- WHAT YOU NEED TO DO
The lines to copy from the listing below are those that contain the string "Mehta".

- PROVIDED ENTRIES
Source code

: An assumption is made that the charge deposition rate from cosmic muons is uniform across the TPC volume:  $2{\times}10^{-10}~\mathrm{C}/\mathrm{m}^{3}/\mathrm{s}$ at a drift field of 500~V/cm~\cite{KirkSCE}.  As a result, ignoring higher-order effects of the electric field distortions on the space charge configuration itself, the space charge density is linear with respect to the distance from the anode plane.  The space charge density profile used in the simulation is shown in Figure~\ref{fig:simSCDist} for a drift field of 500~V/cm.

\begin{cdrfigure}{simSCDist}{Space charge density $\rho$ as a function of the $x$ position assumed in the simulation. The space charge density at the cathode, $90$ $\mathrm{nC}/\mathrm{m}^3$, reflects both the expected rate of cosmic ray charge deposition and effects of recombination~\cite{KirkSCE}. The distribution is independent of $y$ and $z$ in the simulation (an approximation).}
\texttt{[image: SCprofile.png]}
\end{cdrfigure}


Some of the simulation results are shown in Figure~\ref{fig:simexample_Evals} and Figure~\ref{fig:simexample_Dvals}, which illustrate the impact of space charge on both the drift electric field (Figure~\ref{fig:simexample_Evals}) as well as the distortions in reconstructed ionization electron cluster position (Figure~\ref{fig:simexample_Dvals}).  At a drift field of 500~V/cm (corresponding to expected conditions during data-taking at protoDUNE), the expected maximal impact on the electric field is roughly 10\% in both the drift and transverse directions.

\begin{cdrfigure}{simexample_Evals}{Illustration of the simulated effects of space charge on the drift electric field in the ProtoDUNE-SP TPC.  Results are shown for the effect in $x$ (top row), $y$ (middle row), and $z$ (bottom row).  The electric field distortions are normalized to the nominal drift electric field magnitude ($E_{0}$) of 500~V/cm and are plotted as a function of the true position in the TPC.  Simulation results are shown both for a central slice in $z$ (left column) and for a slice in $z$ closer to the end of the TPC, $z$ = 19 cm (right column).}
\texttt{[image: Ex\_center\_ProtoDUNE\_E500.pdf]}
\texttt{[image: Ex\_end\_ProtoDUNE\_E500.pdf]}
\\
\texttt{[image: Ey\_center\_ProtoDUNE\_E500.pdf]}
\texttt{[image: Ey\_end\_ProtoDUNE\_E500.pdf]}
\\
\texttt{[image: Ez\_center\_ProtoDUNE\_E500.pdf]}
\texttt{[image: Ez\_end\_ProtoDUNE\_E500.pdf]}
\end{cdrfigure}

...

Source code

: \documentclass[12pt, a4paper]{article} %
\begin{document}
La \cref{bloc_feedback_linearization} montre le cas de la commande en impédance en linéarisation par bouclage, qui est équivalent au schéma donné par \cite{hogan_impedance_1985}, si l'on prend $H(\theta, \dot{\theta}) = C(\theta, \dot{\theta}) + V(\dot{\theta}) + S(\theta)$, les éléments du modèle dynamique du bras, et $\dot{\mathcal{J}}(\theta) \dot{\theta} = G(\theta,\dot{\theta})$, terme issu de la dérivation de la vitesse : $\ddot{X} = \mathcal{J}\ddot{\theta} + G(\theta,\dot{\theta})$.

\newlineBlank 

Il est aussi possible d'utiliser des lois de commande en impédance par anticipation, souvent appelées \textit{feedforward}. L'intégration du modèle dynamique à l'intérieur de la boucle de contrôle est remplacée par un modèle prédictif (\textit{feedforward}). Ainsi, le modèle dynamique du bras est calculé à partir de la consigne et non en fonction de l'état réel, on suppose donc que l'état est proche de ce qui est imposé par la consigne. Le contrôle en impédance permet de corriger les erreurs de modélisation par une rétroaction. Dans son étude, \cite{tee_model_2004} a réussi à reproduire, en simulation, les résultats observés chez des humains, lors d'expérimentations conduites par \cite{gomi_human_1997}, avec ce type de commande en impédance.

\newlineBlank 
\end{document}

* * *

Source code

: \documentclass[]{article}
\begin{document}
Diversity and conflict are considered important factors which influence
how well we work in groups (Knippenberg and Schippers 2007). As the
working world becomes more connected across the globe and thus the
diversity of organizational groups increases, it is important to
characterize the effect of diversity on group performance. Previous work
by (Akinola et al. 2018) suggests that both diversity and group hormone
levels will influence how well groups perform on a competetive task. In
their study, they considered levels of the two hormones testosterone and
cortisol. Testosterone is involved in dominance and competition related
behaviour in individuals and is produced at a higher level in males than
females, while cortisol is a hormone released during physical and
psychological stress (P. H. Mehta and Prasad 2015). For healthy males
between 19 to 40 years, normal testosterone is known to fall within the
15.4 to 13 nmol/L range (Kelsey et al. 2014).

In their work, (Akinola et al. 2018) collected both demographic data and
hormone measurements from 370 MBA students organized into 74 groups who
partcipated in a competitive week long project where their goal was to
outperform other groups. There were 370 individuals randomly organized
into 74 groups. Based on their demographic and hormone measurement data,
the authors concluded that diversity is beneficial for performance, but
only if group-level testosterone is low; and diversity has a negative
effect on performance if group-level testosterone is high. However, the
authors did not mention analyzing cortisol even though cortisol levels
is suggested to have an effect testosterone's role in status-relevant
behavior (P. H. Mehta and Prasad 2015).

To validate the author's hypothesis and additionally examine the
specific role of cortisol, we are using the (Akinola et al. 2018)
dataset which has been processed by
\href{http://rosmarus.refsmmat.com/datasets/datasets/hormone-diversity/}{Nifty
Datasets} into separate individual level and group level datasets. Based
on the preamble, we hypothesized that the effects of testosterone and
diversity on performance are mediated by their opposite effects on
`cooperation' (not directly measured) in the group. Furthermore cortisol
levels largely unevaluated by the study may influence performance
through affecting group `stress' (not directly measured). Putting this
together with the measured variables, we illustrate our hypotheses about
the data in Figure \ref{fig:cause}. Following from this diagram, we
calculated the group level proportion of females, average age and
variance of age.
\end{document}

- YOUR RESPONSE
psychological stress (P. H. Mehta and Prasad 2015). For healthy males
behavior (P. H. Mehta and Prasad 2015).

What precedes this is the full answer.